- Prompt
Check every line of the data below for the word "YmStandby", then give only the number of lines that have it.
---- Given records
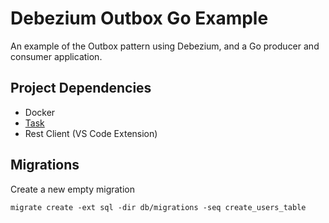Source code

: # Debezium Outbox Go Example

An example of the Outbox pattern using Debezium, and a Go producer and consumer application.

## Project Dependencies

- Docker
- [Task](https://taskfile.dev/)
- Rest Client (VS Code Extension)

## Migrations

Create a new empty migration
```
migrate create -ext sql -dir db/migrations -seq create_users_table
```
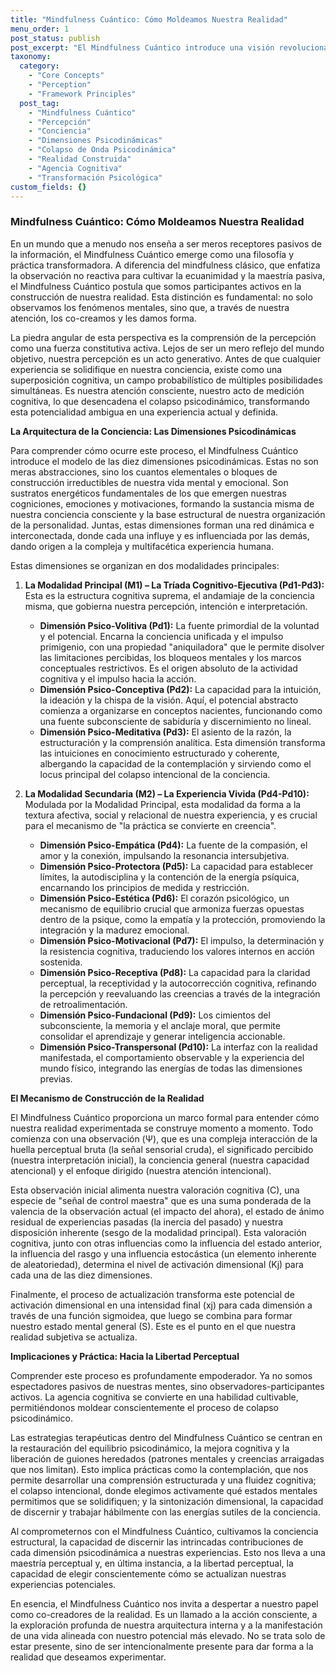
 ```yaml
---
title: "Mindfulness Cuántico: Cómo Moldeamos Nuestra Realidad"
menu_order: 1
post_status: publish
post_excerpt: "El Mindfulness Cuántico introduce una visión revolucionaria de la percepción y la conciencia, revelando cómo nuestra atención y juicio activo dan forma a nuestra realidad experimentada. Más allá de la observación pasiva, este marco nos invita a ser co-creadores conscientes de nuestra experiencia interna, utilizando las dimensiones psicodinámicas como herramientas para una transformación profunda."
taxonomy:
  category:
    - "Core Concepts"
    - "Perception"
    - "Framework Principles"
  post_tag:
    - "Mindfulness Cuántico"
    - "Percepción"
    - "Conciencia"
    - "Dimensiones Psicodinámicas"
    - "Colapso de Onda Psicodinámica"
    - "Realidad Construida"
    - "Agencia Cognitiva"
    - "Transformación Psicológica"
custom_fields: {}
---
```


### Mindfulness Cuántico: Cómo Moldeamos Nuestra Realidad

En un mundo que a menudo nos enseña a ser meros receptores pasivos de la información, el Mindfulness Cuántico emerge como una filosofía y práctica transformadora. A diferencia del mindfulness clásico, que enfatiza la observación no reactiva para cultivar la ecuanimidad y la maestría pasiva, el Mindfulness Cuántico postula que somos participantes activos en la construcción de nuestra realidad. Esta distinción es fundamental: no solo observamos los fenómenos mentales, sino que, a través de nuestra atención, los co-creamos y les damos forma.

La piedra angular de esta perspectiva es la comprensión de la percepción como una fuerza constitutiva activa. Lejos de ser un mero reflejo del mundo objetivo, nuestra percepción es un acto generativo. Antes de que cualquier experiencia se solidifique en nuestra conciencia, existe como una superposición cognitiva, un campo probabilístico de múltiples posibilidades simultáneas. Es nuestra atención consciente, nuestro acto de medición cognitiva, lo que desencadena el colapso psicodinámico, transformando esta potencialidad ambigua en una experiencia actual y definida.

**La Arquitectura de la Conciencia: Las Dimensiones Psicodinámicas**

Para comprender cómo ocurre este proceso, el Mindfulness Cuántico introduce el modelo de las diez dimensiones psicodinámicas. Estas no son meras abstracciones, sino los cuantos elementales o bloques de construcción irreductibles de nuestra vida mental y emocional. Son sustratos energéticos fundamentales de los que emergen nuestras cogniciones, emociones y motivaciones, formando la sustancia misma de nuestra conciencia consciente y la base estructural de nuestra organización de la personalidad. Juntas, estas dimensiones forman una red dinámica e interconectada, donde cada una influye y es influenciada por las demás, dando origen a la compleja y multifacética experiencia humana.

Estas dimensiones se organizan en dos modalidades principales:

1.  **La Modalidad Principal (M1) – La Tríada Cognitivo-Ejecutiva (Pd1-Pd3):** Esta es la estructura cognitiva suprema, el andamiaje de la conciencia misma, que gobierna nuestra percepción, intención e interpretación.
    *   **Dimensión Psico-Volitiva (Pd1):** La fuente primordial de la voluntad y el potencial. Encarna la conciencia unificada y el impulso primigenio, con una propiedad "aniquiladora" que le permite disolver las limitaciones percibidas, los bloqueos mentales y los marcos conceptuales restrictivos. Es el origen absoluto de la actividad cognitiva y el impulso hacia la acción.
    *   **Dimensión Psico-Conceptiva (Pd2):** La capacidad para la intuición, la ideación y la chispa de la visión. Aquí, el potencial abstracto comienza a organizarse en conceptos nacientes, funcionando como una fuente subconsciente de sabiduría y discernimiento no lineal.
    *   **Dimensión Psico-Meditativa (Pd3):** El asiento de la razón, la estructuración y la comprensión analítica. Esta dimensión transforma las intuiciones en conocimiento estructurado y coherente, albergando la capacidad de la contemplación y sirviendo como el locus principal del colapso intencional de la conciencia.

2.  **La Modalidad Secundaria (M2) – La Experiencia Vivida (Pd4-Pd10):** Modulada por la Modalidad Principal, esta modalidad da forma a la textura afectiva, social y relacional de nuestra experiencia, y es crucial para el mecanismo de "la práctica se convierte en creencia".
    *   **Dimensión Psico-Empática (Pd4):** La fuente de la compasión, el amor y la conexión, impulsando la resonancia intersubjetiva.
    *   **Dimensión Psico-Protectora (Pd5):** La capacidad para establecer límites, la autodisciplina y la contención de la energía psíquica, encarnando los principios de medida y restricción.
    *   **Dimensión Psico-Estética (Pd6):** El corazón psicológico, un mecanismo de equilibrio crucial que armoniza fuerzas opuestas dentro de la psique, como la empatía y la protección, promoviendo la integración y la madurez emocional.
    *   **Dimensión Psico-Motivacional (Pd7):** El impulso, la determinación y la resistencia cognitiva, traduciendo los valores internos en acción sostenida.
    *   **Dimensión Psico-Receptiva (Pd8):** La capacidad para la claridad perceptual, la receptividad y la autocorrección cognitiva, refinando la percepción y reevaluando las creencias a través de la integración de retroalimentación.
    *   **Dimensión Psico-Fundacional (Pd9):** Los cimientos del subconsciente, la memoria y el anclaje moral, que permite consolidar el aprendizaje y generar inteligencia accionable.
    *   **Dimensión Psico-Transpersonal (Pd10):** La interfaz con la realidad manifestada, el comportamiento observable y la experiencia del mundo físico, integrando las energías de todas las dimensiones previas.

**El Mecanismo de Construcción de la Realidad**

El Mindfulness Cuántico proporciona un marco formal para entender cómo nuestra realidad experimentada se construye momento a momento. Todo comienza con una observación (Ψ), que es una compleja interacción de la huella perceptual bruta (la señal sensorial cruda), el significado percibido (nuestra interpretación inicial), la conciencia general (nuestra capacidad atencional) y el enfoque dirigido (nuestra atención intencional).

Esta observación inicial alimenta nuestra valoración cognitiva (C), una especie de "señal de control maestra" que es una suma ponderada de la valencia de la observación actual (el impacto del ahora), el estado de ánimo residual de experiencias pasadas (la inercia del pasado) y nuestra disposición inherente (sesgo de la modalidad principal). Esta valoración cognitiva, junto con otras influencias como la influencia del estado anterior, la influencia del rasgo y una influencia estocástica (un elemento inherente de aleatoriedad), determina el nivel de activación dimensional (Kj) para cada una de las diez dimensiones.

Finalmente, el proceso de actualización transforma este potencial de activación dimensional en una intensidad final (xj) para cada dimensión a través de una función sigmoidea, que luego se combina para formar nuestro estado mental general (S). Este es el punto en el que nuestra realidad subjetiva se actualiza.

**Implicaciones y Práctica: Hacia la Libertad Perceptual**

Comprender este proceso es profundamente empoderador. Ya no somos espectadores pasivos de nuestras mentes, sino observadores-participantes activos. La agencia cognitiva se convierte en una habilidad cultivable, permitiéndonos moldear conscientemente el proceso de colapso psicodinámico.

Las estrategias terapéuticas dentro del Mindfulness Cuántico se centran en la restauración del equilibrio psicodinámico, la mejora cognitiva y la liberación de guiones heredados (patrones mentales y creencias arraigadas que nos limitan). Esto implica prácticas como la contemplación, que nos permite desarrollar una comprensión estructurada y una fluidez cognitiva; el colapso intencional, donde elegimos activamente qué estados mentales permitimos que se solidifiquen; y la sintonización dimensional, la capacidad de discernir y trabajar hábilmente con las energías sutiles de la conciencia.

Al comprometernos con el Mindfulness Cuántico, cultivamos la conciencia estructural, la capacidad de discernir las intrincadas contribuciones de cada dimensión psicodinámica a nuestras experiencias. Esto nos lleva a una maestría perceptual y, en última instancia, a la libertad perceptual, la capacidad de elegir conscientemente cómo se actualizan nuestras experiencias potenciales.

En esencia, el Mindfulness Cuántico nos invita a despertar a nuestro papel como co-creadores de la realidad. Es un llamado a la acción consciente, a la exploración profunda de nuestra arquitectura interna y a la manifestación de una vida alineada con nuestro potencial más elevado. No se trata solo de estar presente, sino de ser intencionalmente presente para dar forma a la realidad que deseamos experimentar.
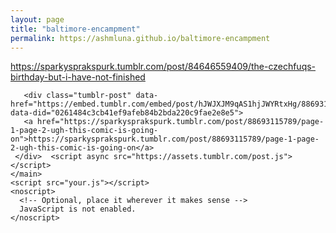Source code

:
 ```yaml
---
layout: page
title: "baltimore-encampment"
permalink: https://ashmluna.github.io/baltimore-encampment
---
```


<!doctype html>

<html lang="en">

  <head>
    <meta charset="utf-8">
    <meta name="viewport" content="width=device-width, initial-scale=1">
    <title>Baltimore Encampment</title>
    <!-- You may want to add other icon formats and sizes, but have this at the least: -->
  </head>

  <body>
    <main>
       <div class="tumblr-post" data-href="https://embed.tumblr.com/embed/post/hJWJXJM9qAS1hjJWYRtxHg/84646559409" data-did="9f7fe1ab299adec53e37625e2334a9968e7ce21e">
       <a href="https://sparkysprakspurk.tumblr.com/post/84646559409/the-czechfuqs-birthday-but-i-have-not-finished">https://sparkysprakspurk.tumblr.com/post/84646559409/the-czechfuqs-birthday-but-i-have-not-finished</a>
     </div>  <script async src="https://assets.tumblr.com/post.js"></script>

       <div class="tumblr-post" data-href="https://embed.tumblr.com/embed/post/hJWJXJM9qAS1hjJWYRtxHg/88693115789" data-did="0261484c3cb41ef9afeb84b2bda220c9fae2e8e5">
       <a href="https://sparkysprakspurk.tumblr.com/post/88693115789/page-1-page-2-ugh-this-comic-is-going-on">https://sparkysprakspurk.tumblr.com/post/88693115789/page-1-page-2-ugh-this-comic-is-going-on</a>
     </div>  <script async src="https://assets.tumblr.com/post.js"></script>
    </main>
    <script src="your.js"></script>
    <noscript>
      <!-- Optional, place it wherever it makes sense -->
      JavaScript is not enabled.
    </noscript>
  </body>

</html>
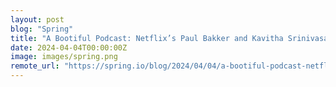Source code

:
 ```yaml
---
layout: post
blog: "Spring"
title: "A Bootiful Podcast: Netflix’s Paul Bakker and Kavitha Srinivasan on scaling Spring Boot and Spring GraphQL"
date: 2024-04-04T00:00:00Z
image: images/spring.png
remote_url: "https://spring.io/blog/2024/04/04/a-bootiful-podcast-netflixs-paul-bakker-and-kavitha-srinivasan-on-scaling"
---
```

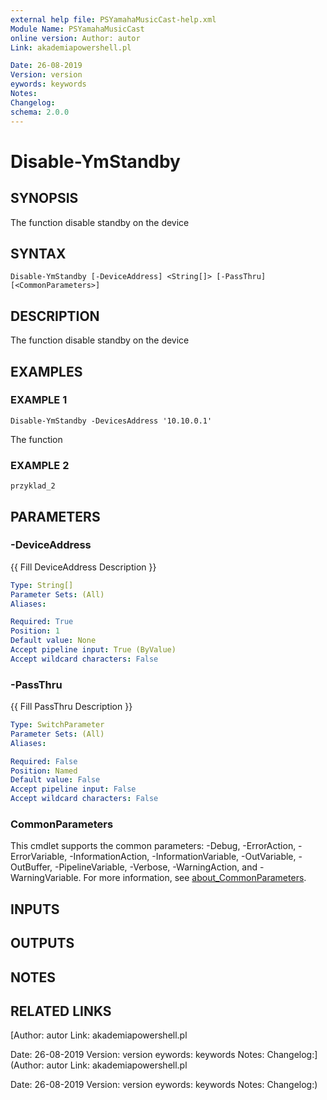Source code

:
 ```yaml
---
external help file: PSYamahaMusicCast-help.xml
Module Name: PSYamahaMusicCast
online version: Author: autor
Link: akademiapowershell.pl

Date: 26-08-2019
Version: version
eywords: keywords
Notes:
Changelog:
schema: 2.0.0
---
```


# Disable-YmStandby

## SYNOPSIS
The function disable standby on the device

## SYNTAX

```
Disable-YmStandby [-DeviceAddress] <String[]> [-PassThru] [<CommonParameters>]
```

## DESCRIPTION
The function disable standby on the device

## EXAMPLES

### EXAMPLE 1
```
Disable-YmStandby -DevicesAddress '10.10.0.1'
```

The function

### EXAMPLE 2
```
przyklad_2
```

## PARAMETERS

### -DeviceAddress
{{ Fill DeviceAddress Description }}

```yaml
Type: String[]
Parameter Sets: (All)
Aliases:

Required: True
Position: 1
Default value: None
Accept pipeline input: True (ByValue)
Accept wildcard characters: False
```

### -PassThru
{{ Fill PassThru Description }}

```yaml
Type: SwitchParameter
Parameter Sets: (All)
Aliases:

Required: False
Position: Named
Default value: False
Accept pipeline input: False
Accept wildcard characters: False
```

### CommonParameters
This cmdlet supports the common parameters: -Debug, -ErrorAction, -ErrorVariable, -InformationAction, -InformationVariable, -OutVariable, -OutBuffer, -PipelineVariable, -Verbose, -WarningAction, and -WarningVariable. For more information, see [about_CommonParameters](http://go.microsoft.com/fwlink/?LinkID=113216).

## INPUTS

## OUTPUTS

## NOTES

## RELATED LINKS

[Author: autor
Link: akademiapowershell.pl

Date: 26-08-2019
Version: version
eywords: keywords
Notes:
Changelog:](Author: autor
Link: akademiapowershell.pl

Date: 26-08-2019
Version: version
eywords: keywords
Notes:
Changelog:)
--------
- Answer to the problem
3